What started out as an adventure for 12 Thai youth and their coach could have ended in complete tragedy. But all 13 were found and rescued, as were the doctor and the last divers in the cave. While I mostly prayed for the 13 and the international crew involved in the rescue, my mind occasionally drifted off to see this whole event as a metaphor for our own lives.
We travel with others, and sometimes deviate from the beaten path with colleagues whom we have chosen or who have been given to us. We encourage one another to try this turn, this opening. We adventure into the unknown, and unknown to us, the waters rise and entrap us.
We are confounded by deep water and darkness, poised on a ledge awaiting what? We don’t know. We are between hope and despair. We cannot rescue ourselves, but must depend on the skill and resources of others who don’t know us, but who care deeply for human beings without distinction.

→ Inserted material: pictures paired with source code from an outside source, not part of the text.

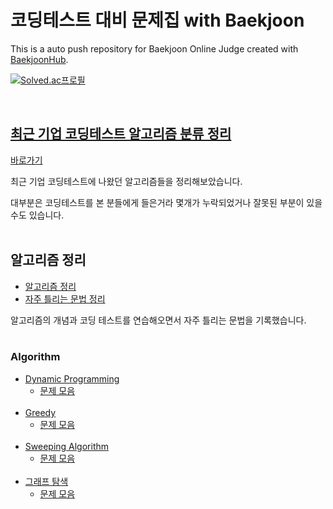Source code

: # 코딩테스트 대비 문제집 with Baekjoon

This is a auto push repository for Baekjoon Online Judge created with [BaekjoonHub](https://github.com/BaekjoonHub/BaekjoonHub). <br/>
<p><a href="https://solved.ac/nicehcy2">
<img src="http://mazassumnida.wtf/api/v2/generate_badge?boj=nicehcy2" alt="Solved.ac프로필">
</p><br/>

## 최근 기업 코딩테스트 알고리즘 분류 정리

[바로가기](./CodingTest.md)

최근 기업 코딩테스트에 나왔던 알고리즘들을 정리해보았습니다.

대부분은 코딩테스트를 본 분들에게 들은거라 몇개가 누락되었거나 잘못된 부분이 있을 수도 있습니다. <br/><br/>

## 알고리즘 정리

- [알고리즘 정리](./algorithms/README.md) <br/>
- [자주 틀리는 문법 정리](./algorithms/clearingUpConfusingPatterns.md) <br/>

알고리즘의 개념과 코딩 테스트를 연습해오면서 자주 틀리는 문법을 기록했습니다. <br/><br/>

### Algorithm

- [Dynamic Programming](./algorithms/Dynamic%20Programming/README.md)
  - [문제 모음](./algorithms/Dynamic%20Programming/README.md) <br/><br/>
- [Greedy](./algorithms/Greedy/README.md)
  - [문제 모음](./algorithms/Greedy/PROBLEM.md) <br/><br/>
- [Sweeping Algorithm](./algorithms/Sweeping/README.md)
  - [문제 모음](./algorithms/Sweeping/PROBLEM.md) <br/><br/>
- [그래프 탐색](./algorithms/Graph%20Search/README.md)
  - [문제 모음](./algorithms/Graph%20Search/PROBLEM.md) <br/><br/>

Scenes like these help us realize at a very deep level that we are in God’s hands as well as in the hands of others to see us through. We need them to swim with us out of the caves where we have voluntarily gone, but which have entrapped us. And what will we do afterwards? To what will we commit ourselves after surviving a potential tragedy of our own making? Will we dare go to the next people trapped in one of life’s caves and help in whatever way we can? Or will we take the new life given to us and hoard it? What virtues will kiss in our life? What increase will be in us for the glory of God?